● **Task goal**: Locate every line in the records below that contains the word "Basic", and copy each one.
Start of Data
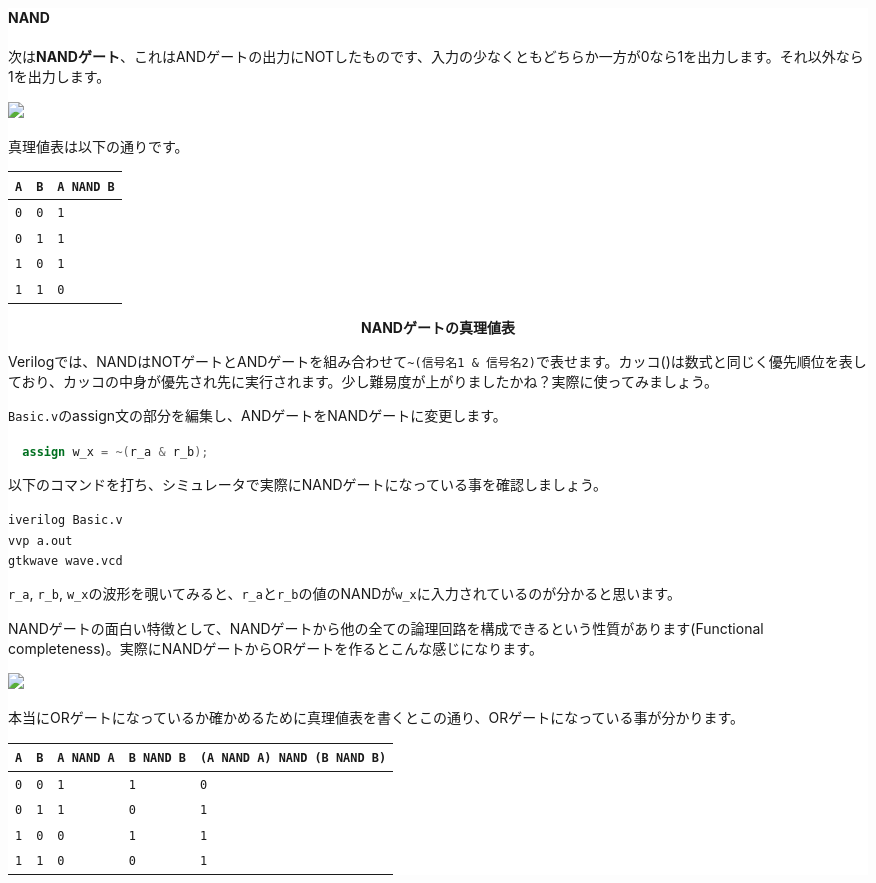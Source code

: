 #### NAND

次は**NANDゲート**、これはANDゲートの出力にNOTしたものです、入力の少なくともどちらか一方が0なら1を出力します。それ以外なら1を出力します。

![](https://raw.githubusercontent.com/VLSI-JP/VLSI-JP.github.io/main/images/LetsMakeCPU/nand.png)

真理値表は以下の通りです。

| `A` | `B` | `A NAND B` |
| - | - | ------- |
| `0` | `0` | `1` |
| `0` | `1` | `1` |
| `1` | `0` | `1` |
| `1` | `1` | `0` |

<p style="text-align:center"> <b>NANDゲートの真理値表</b></p>

Verilogでは、NANDはNOTゲートとANDゲートを組み合わせて`~(信号名1 & 信号名2)`で表せます。カッコ()は数式と同じく優先順位を表しており、カッコの中身が優先され先に実行されます。少し難易度が上がりましたかね？実際に使ってみましょう。

`Basic.v`のassign文の部分を編集し、ANDゲートをNANDゲートに変更します。

```verilog
  assign w_x = ~(r_a & r_b);
```

以下のコマンドを打ち、シミュレータで実際にNANDゲートになっている事を確認しましょう。

```bash
iverilog Basic.v
vvp a.out
gtkwave wave.vcd
```

`r_a`, `r_b`, `w_x`の波形を覗いてみると、`r_a`と`r_b`の値のNANDが`w_x`に入力されているのが分かると思います。

NANDゲートの面白い特徴として、NANDゲートから他の全ての論理回路を構成できるという性質があります(Functional completeness)。実際にNANDゲートからORゲートを作るとこんな感じになります。

![](https://raw.githubusercontent.com/VLSI-JP/VLSI-JP.github.io/main/images/LetsMakeCPU/or_nand.png)

本当にORゲートになっているか確かめるために真理値表を書くとこの通り、ORゲートになっている事が分かります。

| `A` | `B` | `A NAND A` | `B NAND B` | `(A NAND A) NAND (B NAND B)` |
| - | - | -------- | -------- | -------------------------- |
| `0` | `0` |       `1`  |        `1` | `0`  |
| `0` | `1` |       `1`  |        `0` |                         `1`  |
| `1` | `0` |       `0`  |        `1` |                         `1`  |
| `1` | `1` |       `0`  |        `0` |                         `1`  |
End of Data
● **Reply**:
`Basic.v`のassign文の部分を編集し、ANDゲートをNANDゲートに変更します。
iverilog Basic.v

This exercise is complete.